I'm having a problem that I can't figure out how to solve. Probably the solution is also simple, but at the moment it does not appear in my head. Ah, I didn't know what to write in the title, so if you want to change how you think it's lawful, do it =)
I put a simplified version of the code, where the problem appears:
from pyglet.gl import *
import threading, time, os
FPS = 120.0
class ucgm(pyglet.window.Window):
window_on_show = False
grid_set = 32, 18
old_set = 1024, 576
new_set = old_set
def __init__(self, *args, **kwargs):
super().__init__(*args, **kwargs)
self.__video_set()
self.__resource = Resource_Load(self)
s_l = threading.Thread(target=self.__resource.start_load())
s_l.start()
def on_show(self):
print("1")
self.window_on_show = True
print("2")
def on_draw(self):
self.clear()
def update(self, dt):
pass
def on_close(self):
os._exit(0)
def __video_set(self):
self.__platform = pyglet.window.get_platform()
self.__default_display = self.__platform.get_default_display()
self.__default_screen = self.__default_display.get_default_screen()
self.set_size(self.new_set[0], self.new_set[1])
self.location = self.__default_screen.width // 2 - self.new_set[0] // 2, self.__default_screen.height // 2 - self.new_set[1] // 2
self.set_location(self.location[0], self.location[1])
class Resource_Load():
def __init__(self, main):
self.engine = main
self.loop_load = True
def start_load(self):
while self.loop_load:
if self.engine.window_on_show:
self.loop_load = False
print("3")
else:
print("4")
time.sleep(1)
print("5")
if __name__ == "__main__":
uc = ucgm()
pyglet.clock.schedule_interval(uc.update, 1 / FPS)
pyglet.app.run()
Before talking about the problem, I would like to explain what my intention was.
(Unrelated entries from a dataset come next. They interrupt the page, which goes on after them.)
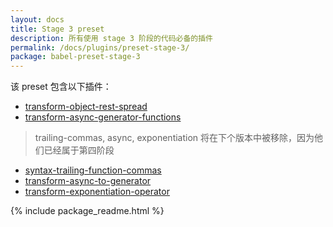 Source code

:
 ```yaml
---
layout: docs
title: Stage 3 preset
description: 所有使用 stage 3 阶段的代码必备的插件
permalink: /docs/plugins/preset-stage-3/
package: babel-preset-stage-3
---
```


该 preset 包含以下插件：

- [transform-object-rest-spread](/docs/plugins/transform-object-rest-spread/)
- [transform-async-generator-functions](/docs/plugins/transform-async-generator-functions/)

> trailing-commas, async, exponentiation 将在下个版本中被移除，因为他们已经属于第四阶段

- [syntax-trailing-function-commas](/docs/plugins/syntax-trailing-function-commas/)
- [transform-async-to-generator](/docs/plugins/transform-async-to-generator/)
- [transform-exponentiation-operator](/docs/plugins/transform-exponentiation-operator/)

{% include package_readme.html %}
What I thought was to create a class parallel to the main one that took care of loading all the resources used. In the meantime, it had to "dialogue" with the main class and modify a variable of it that showed the progress of the upload. Some time ago I asked a similar question on Stackoverflow about something similar (Link Question). The difference is that in that question the parallel function was internal to the main class. But given the amount of resources to load, I decided to dedicate a separate class to him. Once everything was written, I thought of another problem. Although it was written later, the Thread started before the window appeared completely. I thought of adding a simple time.sleep set with a few seconds. But then I reasoned that there was the possibility of a delay, caused by excessive use of RAM by the user, and therefore the time set was not sufficient. So I modified, adding a while loop with the condition that if the window was visible, it would have ended the loop and continued loading, otherwise it would have waited a second. nd here we are finally in the problem. The script as it is written does not work. Or rather, it remains stuck in the cycle, despite being open in a Thread. I knew, from my previous question, that the Thread should not directly touch Pyglet, and in fact it does not happen, since it is only reading the status of a variable. So I don't understand why I'm getting this result. The cycle seems to be not happening in parallel and therefore blocks the on_show function which fails to update the variable and thus to break the cycle. Do you have any suggestions for me to solve the problem I'm having? Thanks for your help
Instead of passing a reference to the start_load function on this line:
s_l = threading.Thread(target=self.__resource.start_load())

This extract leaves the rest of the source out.